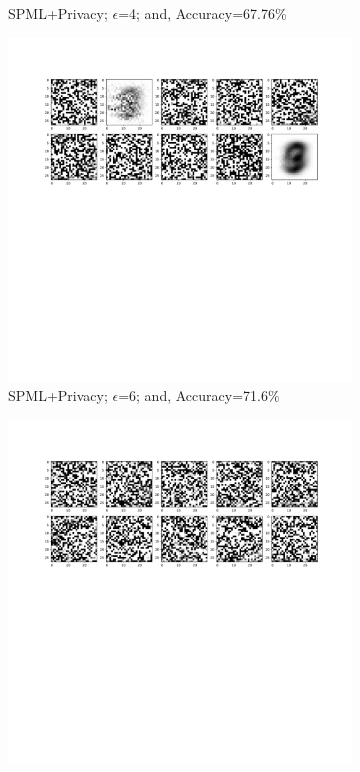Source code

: \begin{figure}
\begin{subfigure}{.325\textwidth}
         \vspace{-8em}
         \caption{SPML+Privacy; $\epsilon$=4; and, Accuracy=67.76\%}
         \label{default}
     \end{subfigure}
     \begin{subfigure}{.325\textwidth}
         \includegraphics[width=\textwidth]{images/Sim_attack/Mnistattack6.pdf}
         \vspace{-8em}
         \caption{SPML+Privacy; $\epsilon$=6; and, Accuracy=71.6\%}
         \label{default}
     \end{subfigure}
     \begin{subfigure}{.325\textwidth}
         \includegraphics[width=\textwidth]{images/Sim_attack/Mnistattack8.pdf}

\end{subfigure}
\end{figure}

[Task description]: Print the data above exactly; drop every picture.

[Finished exercise]:
Source code

: \begin{figure}
\begin{subfigure}{.325\textwidth}
         \vspace{-8em}
         \caption{SPML+Privacy; $\epsilon$=4; and, Accuracy=67.76\%}
         \label{default}
     \end{subfigure}
     \begin{subfigure}{.325\textwidth}
         \includegraphics[width=\textwidth]{images/Sim_attack/Mnistattack6.pdf}
         \vspace{-8em}
         \caption{SPML+Privacy; $\epsilon$=6; and, Accuracy=71.6\%}
         \label{default}
     \end{subfigure}
     \begin{subfigure}{.325\textwidth}
         \includegraphics[width=\textwidth]{images/Sim_attack/Mnistattack8.pdf}

\end{subfigure}
\end{figure}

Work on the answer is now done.